Because you see, oh hubris I am thee, I went out too fast. At least, too fast for me.

We were at a sub-four-hour pace through the half, which is basically Olympic-trial territory for a woman who started running at thirty-nine. Arnie was in my legs, LFR was on my calf, and both were in my heart. The Atlantic was glittering, the mountain was glowering, and I genuinely thought: Today is the day. Today is the day I finally hit a sub-four.

And then the sun came out. And the sun, my friends, had other ideas.

Around mile 14, the temperature spiked and my vagus nerve, which has a long and storied history of being a drama queen (see: my passing out in various exotic places around the globe, from the street markets in Mexico City to the South Lawn of the White House), decided to stage one of its Broadway productions. I went vasovagal: light-headed, gray around the edges, warning lights blinking on the dashboard of my body in the universal flash that screams We can do this OR we can stay conscious; pick one.

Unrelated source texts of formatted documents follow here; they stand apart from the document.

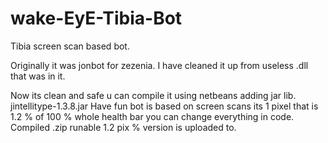 # wake-EyE-Tibia-Bot
Tibia screen scan based bot.

Originally it was jonbot for zezenia. I have cleaned it up from useless .dll that was in it.

Now its clean and safe u can compile it using netbeans adding jar lib. jintellitype-1.3.8.jar
Have fun bot is based on screen scans its 1 pixel that is 1.2 %  of 100 % whole health bar 
you can change everything
in code.
Compiled .zip runable 1.2 pix % version is uploaded to.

At mile 15.75, I told my running buddy to go on without me.

It turns out that was the hardest sentence to say. Go ahead, leave me, I’ve got it. Because as soon as I said, it, I knew that I'd become less resilient and less tough with every passing mile, without feeling guilty for slowing down or walking, knowing that I was no longer holding her back.

But I also knew that I only had that one choice: do it, or stay conscious.

At this point, I was having two thoughts. The first was that I was hearing the clarion voice of Sifan Hassan, who won the London Marathon and then gave the funniest interview in the world right after. The second was that I need to focus on the difference pushing through and pushing past.

Pushing through is what you do when the discomfort is the work — the hard quarter, the messy reorg, the conversation you’ve been ducking for six months. The job is to keep going.

Pushing past is what you do when the discomfort is the warning — the body, the market, the team, the dashboard telling you the conditions are no longer the conditions you planned for. The job is to recalibrate.

In 25 years of executive search and coaching, the most expensive mistake I watch senior leaders make is treating every setback as a push-through. They set the number in January. The market shifts in March. By September they’re still flogging the team toward the original target because the goal was right there in their hands at the half. The discipline they think they’re rewarding is grit. What they’re actually rewarding is the inability to read new data.

Because here's what I know to be true this week: Grit isn't the most important leadership skill; discernment is.

So at mile 15.75, I slowed way down. I walked when I needed to. I drank everything anyone handed me. I crossed the line in 4:26 — about twenty-six minutes slower than I'd hoped during the four months of training.

But the day demanded a different goal than the one I’d written down four months earlier.

Reading that, and adjusting to it, is not a consolation prize. It’s the actual job.